Losing the Peter Feld Vote

Pollster Peter Feld, whose brain I often pick, writes about what he says has gone wrong with Reshma Saujani's campaign as she tries ousting incumbent Rep. Carolyn Maloney:

I don’t really get Reshma’s rationale. I was a respondent in her message-testing poll last spring, and would have leaked it if I were less lazy, but the messages she tested were a hodge-podge. She wanted to run an Obama-style new-generation campaign (boy did this turn out to be the wrong year for that!), although she herself worked for Hillary (nothing wrong with that). Her tested messages were youth and change (uh, yay), her bio as an immigrant (though no one ever listens to me, bio is simply never an effective message in a local election), a pro-immigration message (which is great, but Maloney is not deficient on this issue), and supporting New York’s financial industry, which fits with Reshma’s Wall Street ties but which she has downplayed, since I’m sure it didn’t test well.
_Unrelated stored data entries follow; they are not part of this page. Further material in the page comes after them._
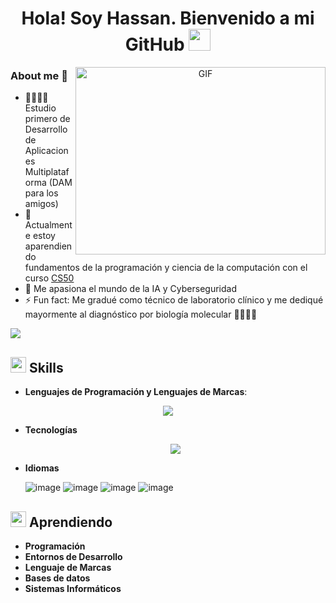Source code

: <h1 align="center"><b>Hola! Soy Hassan. Bienvenido a mi GitHub </b><img src="https://media.giphy.com/media/hvRJCLFzcasrR4ia7z/giphy.gif" width="35"></h1>

<a target="_blank" align="center">
  <img align="right" top="500" height="300" width="400" alt="GIF" src="https://media.giphy.com/media/SWoSkN6DxTszqIKEqv/giphy.gif">
</a>

### About me 👀
  - 👨🏽‍💻📱 Estudio primero de Desarrollo de Aplicaciones Multiplataforma (DAM para los amigos)
  - 🏫 Actualmente estoy aparendiendo fundamentos de la programación y ciencia de la computación con el curso [CS50](https://www.edx.org/learn/computer-science/harvard-university-cs50-s-introduction-to-computer-science "CS50's Introduction to Computer Science") 
  - 💞️ Me apasiona el mundo de la IA y Cyberseguridad 
  - ⚡ Fun fact: Me gradué como técnico de laboratorio clínico y me dediqué mayormente al diagnóstico por biología molecular 👨🏽‍🔬🧬 

<img src="https://user-images.githubusercontent.com/73097560/115834477-dbab4500-a447-11eb-908a-139a6edaec5c.gif">

## <img src="https://media2.giphy.com/media/QssGEmpkyEOhBCb7e1/giphy.gif?cid=ecf05e47a0n3gi1bfqntqmob8g9aid1oyj2wr3ds3mg700bl&rid=giphy.gif" width ="25"><b>  Skills</b>


- **Lenguajes de Programación y Lenguajes de Marcas**:
 
<p align="center">
  <a href="https://skillicons.dev">
    <img src="https://skillicons.dev/icons?i=html,java,js,md,c,python,&perline=14" />
  </a>
</p>

- **Tecnologías**

  <p align="center">
  <a href="https://skillicons.dev">
    <img src="https://skillicons.dev/icons?i=git,discord,github,vscode,idea,&perline=14" />
  </a>
</p>

- **Idiomas**

  ![image](https://github.com/user-attachments/assets/493a1885-9984-48ea-8dac-3c90ef177b2c)
  ![image](https://github.com/user-attachments/assets/32ef418f-7a5b-4497-9f93-c0b9dcd66cf8)
  ![image](https://github.com/user-attachments/assets/a912263e-b2dc-4719-ad59-966f6f245282)
  ![image](https://github.com/user-attachments/assets/f66810fe-0816-4ad5-9dd5-e361a178b1cc)


## <img src="https://media2.giphy.com/media/QssGEmpkyEOhBCb7e1/giphy.gif?cid=ecf05e47a0n3gi1bfqntqmob8g9aid1oyj2wr3ds3mg700bl&rid=giphy.gif" width ="25"><b>  Aprendiendo</b>

- **Programación** 
- **Entornos de Desarrollo**
- **Lenguaje de Marcas**
- **Bases de datos**
- **Sistemas Informáticos**



<!---
ItsHazzan/ItsHazzan is a ✨ special ✨ repository because its `README.md` (this file) appears on your GitHub profile.
You can click the Preview link to take a look at your changes.
--->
If that were all there were to it, we could write Reshma off as a harmless young would-be politician about to get a painful but useful lesson in political reality, because her challenge is doomed. But the above flyer puts Reshma in a different class: the cheerfully dishonest politician who offers no good “change” from what you hate about politics.

To boil down: this flyer accuses Maloney of taking money from “Special Interests She Is Supposed To Regulate,” with a WSJ pull-quote indicating Maloney has held fundraisers while financial reform was being debated in Congress. (The other side of the flyer reproduces an invitation to a Maloney fundraiser in DC on June 23, with a PAC contribution of $2500, headlined by Carole King and James Taylor.)

What it doesn’t say is that Maloney stood firm against Wall Street on the financial reform bill that passed. So while Maloney may have held fundraisers, she did not vote in line with the special interests, she voted against them, and they have criticized her.